Saturday, 8 March 2008

made in china
last night, jon said during a phone call which cost me a Ridiculous Amount of Money, wah your room not bad ah - got parquet floor!

(considering that most electronic products come from india and china, you'd expect their telecommunication networks and therefore rates not to be so expensive, but maybe it's because the himalayas are in the way. and he'd spent another Ridiculous Amount of Money calling me the past two days so it was alright, give and take.)

i rolled my eyes to myself and said, then you should see the floor just where it connects to the door frame of the bathroom door. if we're not careful when we shower, water seeps out under the bathroom door, and the floor peels.

one concludes that it's plywood or some synthetic material (which is more likely) manufactured to look like parquet, because it doesn't lie flat anymore, at the part where it connects to the door frame of the bathroom door.

thankfully, we haven't been able to look beneath the floor yet. i'll let you know if it ever gets to that state. and, like me, i don't think you're looking forward to what it looks like down there.

probably just concrete lah, and it's too dry for mold to form from the wet.

but you never know.

cockroach eggs, perhaps. they love it here, we've already killed too many to ever be able to look another one in the eye.

***
today marks the second week of my stay in beijing, and i still haven't decided which i dislike more: the smell of cigarette smoke, or the smell of urine and bleach.

i think everybody here either smokes reds or some unknown to singapore, but extremely potent, local brand. some professors even smoke in their offices, i almost suffocated to death the first day we reported to school because no windows were open in the office of the professor we were talking to, and he was smoking like a chimney, extinguishing the butts in a close-to-overflowing ashtray.

moreover, the smell of stale cigarette smoke clings to clothes like you can't imagine; in winter i don't think anybody does washing on a regular basis, much less bothers to wear fresh clothes, and the smell lingers, until it becomes a part of you, proclaiming to all you meet that you're a smoker. and when you speak your breath is sour, horrid, evil. the smell gives me a headache and makes me want to cover my nose but it's everywhere, as are cigarette butts. taxi drivers, door-to-door salesmen, professors, students, bus drivers, passengers on the bus - there's something about whatever they're smoking.
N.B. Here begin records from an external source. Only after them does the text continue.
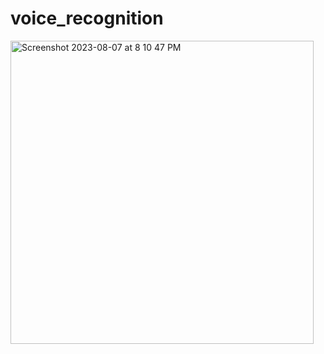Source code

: # voice_recognition

<img width="485" alt="Screenshot 2023-08-07 at 8 10 47 PM" src="https://github.com/RaneemAlowide/voice_recognition/assets/99085418/3b5fc879-5a42-4d40-839f-15596520b7eb">
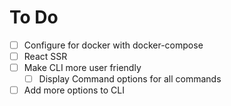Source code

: # To Do

- [ ] Configure for docker with docker-compose
- [ ] React SSR
- [ ] Make CLI more user friendly
  - [ ] Display Command options for all commands
- [ ] Add more options to CLI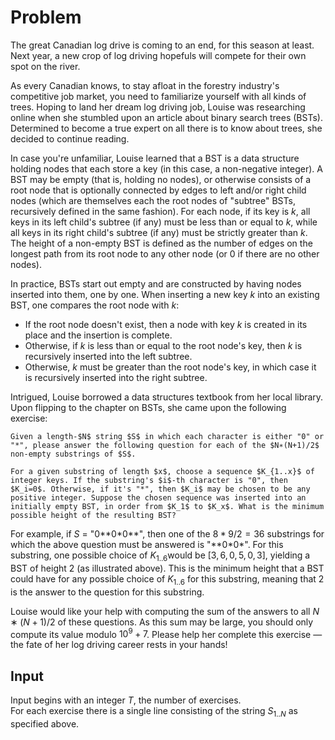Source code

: # Problem

The great Canadian log drive is coming to an end, for this season at least. Next year, a new crop of log driving hopefuls will compete for their own spot on the river.

As every Canadian knows, to stay afloat in the forestry industry's competitive job market, you need to familiarize yourself with all kinds of trees. Hoping to land her dream log driving job, Louise was researching online when she stumbled upon an article about binary search trees (BSTs). Determined to become a true expert on all there is to know about trees, she decided to continue reading.

In case you're unfamiliar, Louise learned that a BST is a data structure holding nodes that each store a key (in this case, a non-negative integer). A BST may be empty (that is, holding no nodes), or otherwise consists of a root node that is optionally connected by edges to left and/or right child nodes (which are themselves each the root nodes of "subtree" BSTs, recursively defined in the same fashion). For each node, if its key is $k$, all keys in its left child's subtree (if any) must be less than or equal to $k$, while all keys in its right child's subtree (if any) must be strictly greater than $k$. The height of a non-empty BST is defined as the number of edges on the longest path from its root node to any other node (or 0 if there are no other nodes).

In practice, BSTs start out empty and are constructed by having nodes inserted into them, one by one. When inserting a new key $k$ into an existing BST, one compares the root node with $k$:

- If the root node doesn't exist, then a node with key $k$ is created in its place and the insertion is complete.
- Otherwise, if $k$ is less than or equal to the root node's key, then $k$ is recursively inserted into the left subtree.
- Otherwise, $k$ must be greater than the root node's key, in which case it is recursively inserted into the right subtree.

Intrigued, Louise borrowed a data structures textbook from her local library. Upon flipping to the chapter on BSTs, she came upon the following exercise:

    Given a length-$N$ string $S$ in which each character is either "0" or "*", please answer the following question for each of the $N∗(N+1)/2$ non-empty substrings of $S$.

    For a given substring of length $x$, choose a sequence $K_{1..x}$​ of integer keys. If the substring's $i$-th character is "0", then $K_i=0$. Otherwise, if it's "*", then $K_i$​ may be chosen to be any positive integer. Suppose the chosen sequence was inserted into an initially empty BST, in order from $K_1$​ to $K_x$​. What is the minimum possible height of the resulting BST?

For example, if $S$ = "0\*\*0\*0\*\*", then one of the $8*9/2 = 36$ substrings for which the above question must be answered is "\*\*0\*0\*". For this substring, one possible choice of $K_{1..6}$​ would be $[3,6,0,5,0,3]$, yielding a BST of height 2 (as illustrated above). This is the minimum height that a BST could have for any possible choice of $K_{1..6}$​ for this substring, meaning that 2 is the answer to the question for this substring.

Louise would like your help with computing the sum of the answers to all $N∗(N+1)/2$ of these questions. As this sum may be large, you should only compute its value modulo $10^9+7$. Please help her complete this exercise — the fate of her log driving career rests in your hands!

## Input

Input begins with an integer $T$, the number of exercises.  
For each exercise there is a single line consisting of the string $S_{1..N}$​ as specified above.
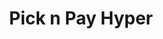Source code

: ---
title: "Pick n Pay Hyper"
url: /pretoria/pick-n-pay-hyper-heinrich-avenue/
shop: supermarket
---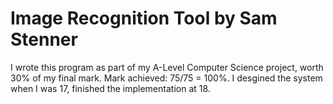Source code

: # Image Recognition Tool by Sam Stenner
I wrote this program as part of my A-Level Computer Science project, worth 30% of my final mark.
Mark achieved: 75/75 = 100%.
I desgined the system when I was 17, finished the implementation at 18.
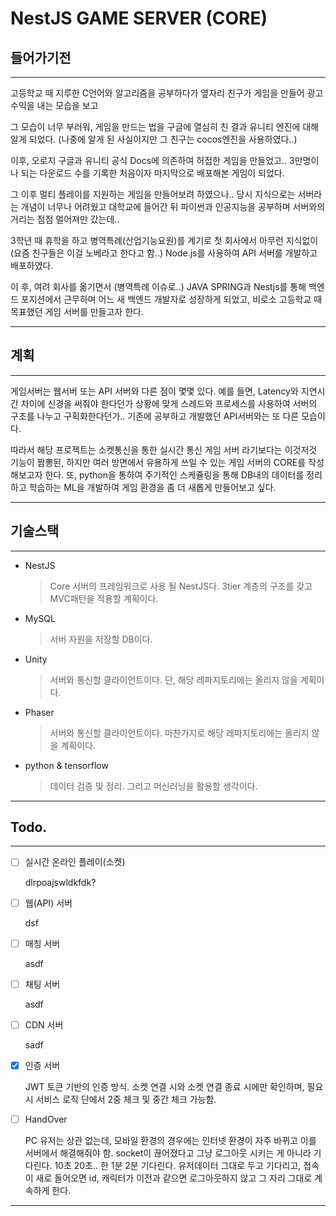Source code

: # NestJS GAME SERVER (CORE)

## 들어가기전
***
고등학교 때 지루한 C언어와 알고리즘을 공부하다가 옆자리 친구가 게임을 만들어 광고 수익을 내는 모습을 보고 

그 모습이 너무 부러워, 게임을 만드는 법을 구글에 열심히 친 결과 유니티 엔진에 대해 알게 되었다.
(나중에 알게 된 사실이지만 그 친구는 cocos엔진을 사용하였다..) 

이후, 오로지 구글과 유니티 공식 Docs에 의존하여 허접한 게임을 만들었고.. 3만명이나 되는 다운로드 수를 기록한 처음이자 마지막으로 배포해본 게임이 되었다.

그 이후 멀티 플레이를 지원하는 게임을 만들어보려 하였으나.. 당시 지식으로는 서버라는 개념이 너무나 어려웠고 대학교에 들어간 뒤 파이썬과 인공지능을 공부하며 서버와의 거리는 점점 멀어져만 갔는데..

3학년 때 휴학을 하고 병역특례(산업기능요원)를 계기로 첫 회사에서 아무런 지식없이(요즘 친구들은 이걸 노베라고 한다고 함..) Node.js를 사용하여 API 서버를 개발하고 배포하였다.

이 후, 여려 회사를 옮기면서 (병역특례 이슈로..) JAVA SPRING과 Nestjs를 통해 백엔드 포지션에서 근무하며 어느 새 백엔드 개발자로 성장하게 되었고, 비로소 고등학교 때 목표했던 게임 서버를 만들고자 한다.

***

## 계획

***
게임서버는 웹서버 또는 API 서버와 다른 점이 몇몇 있다.
예를 들면, Latency와 지연시간 차이에 신경을 써줘야 한다던가
상황에 맞게 스레드와 프로세스를 사용하여 서버의 구조를 나누고 구획화한다던가.. 기존에 공부하고 개발했던 API서버와는 또 다른 모습이다.

따라서 해당 프로젝트는 소켓통신을 통한 실시간 통신 게임 서버 라기보다는 이것저것 기능이 짬뽕된, 하지만 여러 방면에서 유용하게 쓰일 수 있는 게임 서버의 CORE를 작성해보고자 한다. 또, python을 통하여 주기적인 스케쥴링을 통해 DB내의 데이터를 정리하고 학습하는 ML을 개발하여 게임 환경을 좀 더 새롭게 만들어보고 싶다.
***

## 기술스택
***
- NestJS
    > Core 서버의 프레임워크로 사용 될 NestJS다. 3tier 계층의  구조를 갖고 MVC패턴을 적용할 계획이다.
- MySQL
    > 서버 자원을 저장할 DB이다.
- Unity
    > 서버와 통신할 클라이언트이다. 단, 해당 레파지토리에는 올리지 않을 계획이다.
- Phaser
    > 서버와 통신할 클라이언트이다. 마찬가지로 해당 레파지토리에는 올리지 않을 계획이다.
- python & tensorflow
    > 데이터 검증 및 정리. 그리고 머신러닝을 활용할 생각이다.
***

## Todo.
***
- [ ] 실시간 온라인 플레이(소켓)

    dlrpoajswldkfdk?

- [ ] 웹(API) 서버

    dsf

- [ ] 매칭 서버

    asdf

- [ ] 채팅 서버

    asdf

- [ ] CDN 서버

    sadf

- [X] 인증 서버

    JWT 토큰 기반의 인증 방식. 소켓 연결 시와 소켓 연결 종료 시에만 확인하며,
    필요 시 서비스 로직 단에서 2중 체크 및 중간 체크 가능함.

- [ ] HandOver

    PC 유저는 상관 없는데, 모바일 환경의 경우에는 인터넷 환경이 자주 바뀌고 이를 서버에서 해결해줘야 함. socket이 끊어졌다고 그냥 로그아웃 시키는 게 아니라 기다린다. 10초 20초.. 한 1분 2분 기다린다. 유저데이터 그대로 두고 기다리고, 접속이 새로 들어오면 id, 캐릭터가 이전과 같으면 로그아웃하지 않고 그 자리 그대로 계속하게 한다. 

***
toilets here are clean, but the smell is a whole new story altogether. there is nothing like it. what's more, when we went to the forbidden palace last sunday, we paid one yuan (twenty cents) to use what still ranks number one on our list of horriblest toilet encounters. putrid, now that's an appropriate word for the smell. signs on the doors of the port-a-loos proclaimed that the toilets would flush with some 'special water,' meant to disinfect or some such nonsense, which turned out to be brown in colour and the exact same colour as excrement.

you really don't have to read on if you're feeling queasy.

but every cloud has a silver lining, and i'm glad that the toilets have doors, that they're squatting toilets and the flush is one which you step on; that they can usually be found easily whenever you need one, and, lastly, even though it makes the smell infinitely worse, that some poor soul (who ought to be blessed) cleans the toilets with bleach.

except for the port-a-loos at the forbidden palace, perhaps. and i don't blame them. the toilets within the palace itself are okay, though.

and if these smells already assail my nose now, in winter, one can only imagine what it'll be like in summer. stay tuned.

***
i didn't think our forbidden palace experience was worth it at all. some of the main attractions were under rennovation, and to top it all off, it was bitterly cold. thermometers here (and the world over, i'm sure) never seem to register the wind chill.

we had lunch at the only place where we could get lunch. i actually watched them prepare it - they cooked some noodles in a vast pot of some stock or other, drained them, put them in a bowl and dumped a very dodgy looking brown sauce on top, which turned out to be black bean paste mixed with i don't want to know what.

it didn't help that the place where we had to eat made me feel uncomfortable. maybe it was just the cold, or the fact that it gave off the air of a derelict hawker centre, with food cooked by people who knew that you had no other choice but to eat whatever they gave you or starve.

needless to say, i didn't finish my lunch that day.

***
dodgy is a very useful word, and it sits nicely in the mouth when you say it. dod-gy. we've been using it at every available opportunity, to describe badly shot mtvs, the kind where the wind always seems to be blowing in the right direction so the too-fair heroine's hair blows away from her face (whenever i try to get my hair blowing in the wind it gets tangled), to the meatballs in school - definitely dodgy. but i've tried them, and they're not half-bad.

we went to sing ktv with our university classmates yesterday (where jolie pointed out the dodginess of certain mtvs), and we chose 我愿意. guess what, it looks like quents was right after all.

***
the picture at the bottom left is of a santa claus soft toy i saw lodged between the cupboard and the wall when i stood on the chair to try and get the entire room in one shot. the picture at the bottom right is of the view from my room at night. quite lovely, really. and it also overlooks the main road, so i wake up and am kept awake by the honking of car horns as early as 0630.